Still, these four companies managed to post huge gains today…
Liquefied Natural Gas Ltd (ASX: LNG) ("LNGL"), is the developer of the Magnolia export LNG terminal in the US and has a number of other projects in the pipeline. Shares shot up 16.4% today to $3.05 after the company released its quarterly report. Magnolia is on track for first LNG in the fourth quarter of 2018 according to the company, at a cost of around US$3.5 billion – much less than its comparative LNG projects in Australia. LNGL is still highly speculative but has Seth Klarman's renowned Baupost Group as its largest investor.
1-Page Ltd (ASX: 1PG) shares jumped 13.7% to $1.08. The company is developing a technology that allows employers to rank and select job candidates by asking them to take an online test to solve real world challenges. Today 1-Page announced an agreement with accounting giant Accenture to leverage 1-Page's Sourcing and Referral Engine. It allows companies to source candidates from within their own employee's networks. Unfortunately, 1-Page didn't outline the financial benefits of the deal, but it's still clearly a positive.
iProperty Group Ltd (ASX: IPP) saw its shares gain 12.1%, after posting a better than expected quarterly result. Colleague Brendon Lau covered the highlights in this article earlier today. iProperty is partly owned (19.9%) by Australia's real estate giant REA Group Limited (ASX: REA), and is expanding into Asian real estate advertising. With two of its operating countries profitable, this is one stock to watch.

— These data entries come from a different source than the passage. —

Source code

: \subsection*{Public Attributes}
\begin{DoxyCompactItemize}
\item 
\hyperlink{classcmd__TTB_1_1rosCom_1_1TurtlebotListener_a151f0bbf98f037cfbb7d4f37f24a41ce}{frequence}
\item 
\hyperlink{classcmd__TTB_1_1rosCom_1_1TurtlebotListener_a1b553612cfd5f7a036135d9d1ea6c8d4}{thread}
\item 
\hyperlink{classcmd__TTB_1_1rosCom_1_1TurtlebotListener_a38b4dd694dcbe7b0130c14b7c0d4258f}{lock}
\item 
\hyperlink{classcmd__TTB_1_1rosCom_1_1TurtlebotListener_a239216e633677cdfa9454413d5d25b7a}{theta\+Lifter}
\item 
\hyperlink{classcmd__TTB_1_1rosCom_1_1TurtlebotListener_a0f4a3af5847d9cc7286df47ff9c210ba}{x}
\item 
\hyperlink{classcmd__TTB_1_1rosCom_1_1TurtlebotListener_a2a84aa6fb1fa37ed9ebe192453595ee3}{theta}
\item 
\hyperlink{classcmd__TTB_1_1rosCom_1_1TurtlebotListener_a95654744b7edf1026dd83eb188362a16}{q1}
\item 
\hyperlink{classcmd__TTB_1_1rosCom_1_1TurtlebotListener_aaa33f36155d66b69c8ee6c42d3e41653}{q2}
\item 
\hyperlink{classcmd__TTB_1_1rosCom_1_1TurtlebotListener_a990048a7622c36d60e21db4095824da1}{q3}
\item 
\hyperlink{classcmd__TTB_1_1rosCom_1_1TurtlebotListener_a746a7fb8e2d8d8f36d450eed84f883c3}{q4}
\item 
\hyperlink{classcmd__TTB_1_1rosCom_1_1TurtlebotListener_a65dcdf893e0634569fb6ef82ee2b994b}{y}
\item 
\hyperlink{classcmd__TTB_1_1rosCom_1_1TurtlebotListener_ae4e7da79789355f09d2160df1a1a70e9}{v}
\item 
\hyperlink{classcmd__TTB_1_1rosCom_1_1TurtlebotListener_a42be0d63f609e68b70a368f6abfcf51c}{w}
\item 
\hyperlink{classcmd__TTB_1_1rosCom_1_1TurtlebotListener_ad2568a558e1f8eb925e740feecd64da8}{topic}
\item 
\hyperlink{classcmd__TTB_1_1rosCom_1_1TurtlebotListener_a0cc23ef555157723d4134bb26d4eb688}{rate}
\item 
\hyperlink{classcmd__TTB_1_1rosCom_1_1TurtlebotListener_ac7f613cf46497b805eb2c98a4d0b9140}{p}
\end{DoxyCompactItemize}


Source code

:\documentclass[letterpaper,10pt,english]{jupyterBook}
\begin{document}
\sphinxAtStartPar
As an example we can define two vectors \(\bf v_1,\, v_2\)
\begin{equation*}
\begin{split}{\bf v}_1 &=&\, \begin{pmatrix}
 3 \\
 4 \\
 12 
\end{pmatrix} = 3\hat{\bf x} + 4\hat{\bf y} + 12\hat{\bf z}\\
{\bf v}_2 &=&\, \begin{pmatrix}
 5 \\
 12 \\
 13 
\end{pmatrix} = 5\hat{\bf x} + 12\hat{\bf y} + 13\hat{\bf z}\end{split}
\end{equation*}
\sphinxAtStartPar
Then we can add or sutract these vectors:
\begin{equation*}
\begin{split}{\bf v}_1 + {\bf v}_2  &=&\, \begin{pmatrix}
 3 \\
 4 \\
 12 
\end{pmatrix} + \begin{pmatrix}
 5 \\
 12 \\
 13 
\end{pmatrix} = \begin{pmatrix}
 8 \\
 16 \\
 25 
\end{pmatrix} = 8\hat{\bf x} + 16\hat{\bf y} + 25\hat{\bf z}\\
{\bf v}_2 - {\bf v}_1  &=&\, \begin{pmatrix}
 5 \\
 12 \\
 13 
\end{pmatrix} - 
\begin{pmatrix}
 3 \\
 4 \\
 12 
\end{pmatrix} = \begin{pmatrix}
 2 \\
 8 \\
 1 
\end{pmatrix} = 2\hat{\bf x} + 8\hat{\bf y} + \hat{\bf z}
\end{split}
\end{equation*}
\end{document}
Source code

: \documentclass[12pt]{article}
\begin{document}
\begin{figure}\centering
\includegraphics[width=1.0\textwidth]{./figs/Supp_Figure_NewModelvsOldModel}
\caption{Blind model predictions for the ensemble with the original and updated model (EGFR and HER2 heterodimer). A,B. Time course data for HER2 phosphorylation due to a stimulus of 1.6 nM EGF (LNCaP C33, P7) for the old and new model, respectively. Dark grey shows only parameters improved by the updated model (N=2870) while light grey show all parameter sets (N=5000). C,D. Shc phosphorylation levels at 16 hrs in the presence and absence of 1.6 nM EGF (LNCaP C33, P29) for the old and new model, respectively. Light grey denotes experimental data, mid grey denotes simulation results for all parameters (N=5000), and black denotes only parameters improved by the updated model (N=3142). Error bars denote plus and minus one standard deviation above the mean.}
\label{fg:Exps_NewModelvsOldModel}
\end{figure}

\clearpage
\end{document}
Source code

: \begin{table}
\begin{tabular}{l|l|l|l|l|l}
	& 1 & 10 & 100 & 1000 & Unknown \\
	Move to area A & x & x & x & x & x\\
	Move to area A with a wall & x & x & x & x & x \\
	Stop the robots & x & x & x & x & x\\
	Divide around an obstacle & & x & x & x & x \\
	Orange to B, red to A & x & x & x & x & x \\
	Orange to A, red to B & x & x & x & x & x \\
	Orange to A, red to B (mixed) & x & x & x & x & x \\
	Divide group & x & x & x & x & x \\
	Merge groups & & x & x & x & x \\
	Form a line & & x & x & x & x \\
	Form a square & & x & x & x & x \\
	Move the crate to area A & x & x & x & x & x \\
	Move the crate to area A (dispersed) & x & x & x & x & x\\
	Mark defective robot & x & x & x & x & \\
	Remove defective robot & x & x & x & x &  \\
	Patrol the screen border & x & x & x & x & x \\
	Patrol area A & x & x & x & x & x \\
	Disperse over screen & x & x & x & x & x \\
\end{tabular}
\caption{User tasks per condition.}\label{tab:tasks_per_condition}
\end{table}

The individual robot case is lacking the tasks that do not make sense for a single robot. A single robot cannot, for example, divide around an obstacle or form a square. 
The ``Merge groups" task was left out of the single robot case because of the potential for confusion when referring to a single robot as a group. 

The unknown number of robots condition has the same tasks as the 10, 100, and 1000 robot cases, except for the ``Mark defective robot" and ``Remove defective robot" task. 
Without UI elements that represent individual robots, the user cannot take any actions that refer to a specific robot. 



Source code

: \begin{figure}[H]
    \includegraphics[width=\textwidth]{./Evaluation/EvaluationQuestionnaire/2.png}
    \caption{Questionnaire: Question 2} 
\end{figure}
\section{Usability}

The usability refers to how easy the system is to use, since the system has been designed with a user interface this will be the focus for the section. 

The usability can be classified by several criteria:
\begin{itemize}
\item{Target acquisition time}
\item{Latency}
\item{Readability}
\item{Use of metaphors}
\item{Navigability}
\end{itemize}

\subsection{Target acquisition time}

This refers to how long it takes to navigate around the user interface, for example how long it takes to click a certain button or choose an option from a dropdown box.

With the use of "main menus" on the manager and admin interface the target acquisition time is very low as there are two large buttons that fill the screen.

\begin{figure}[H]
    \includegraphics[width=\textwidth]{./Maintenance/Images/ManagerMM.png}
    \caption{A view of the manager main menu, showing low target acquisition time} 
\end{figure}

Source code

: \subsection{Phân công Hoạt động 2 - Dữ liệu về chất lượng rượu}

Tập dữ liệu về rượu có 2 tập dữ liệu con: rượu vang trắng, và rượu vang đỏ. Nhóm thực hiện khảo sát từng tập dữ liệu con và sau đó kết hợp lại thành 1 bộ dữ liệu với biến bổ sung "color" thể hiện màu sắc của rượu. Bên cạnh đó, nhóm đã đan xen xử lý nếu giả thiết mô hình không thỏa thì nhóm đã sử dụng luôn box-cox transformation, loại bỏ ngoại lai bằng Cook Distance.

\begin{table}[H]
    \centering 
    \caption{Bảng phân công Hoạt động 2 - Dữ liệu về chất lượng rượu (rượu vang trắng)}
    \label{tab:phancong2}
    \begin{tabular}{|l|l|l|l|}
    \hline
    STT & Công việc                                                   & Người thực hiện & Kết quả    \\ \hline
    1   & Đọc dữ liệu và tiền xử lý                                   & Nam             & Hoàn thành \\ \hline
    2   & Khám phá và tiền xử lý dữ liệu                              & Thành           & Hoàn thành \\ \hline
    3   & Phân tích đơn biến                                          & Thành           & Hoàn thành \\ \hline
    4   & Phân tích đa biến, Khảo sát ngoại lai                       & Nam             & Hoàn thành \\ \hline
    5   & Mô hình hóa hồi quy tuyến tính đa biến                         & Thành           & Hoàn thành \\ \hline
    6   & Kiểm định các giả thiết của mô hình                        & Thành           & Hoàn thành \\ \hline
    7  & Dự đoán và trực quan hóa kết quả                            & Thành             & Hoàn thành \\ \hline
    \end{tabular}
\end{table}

Elders Ltd (ASX: ELD) gained 11.5% to close at $3.49. If you're shocked by that price, it's because the company consolidated its shares on a 10 for 1 basis earlier this year. The agribusiness has been attempting to turn around its struggling operations and simplify the business for a number of years, and recently announced a profit of $3 million, following a huge $500 million loss in 2013. But Elders still operates in a tough sector and may still struggle to win investors over.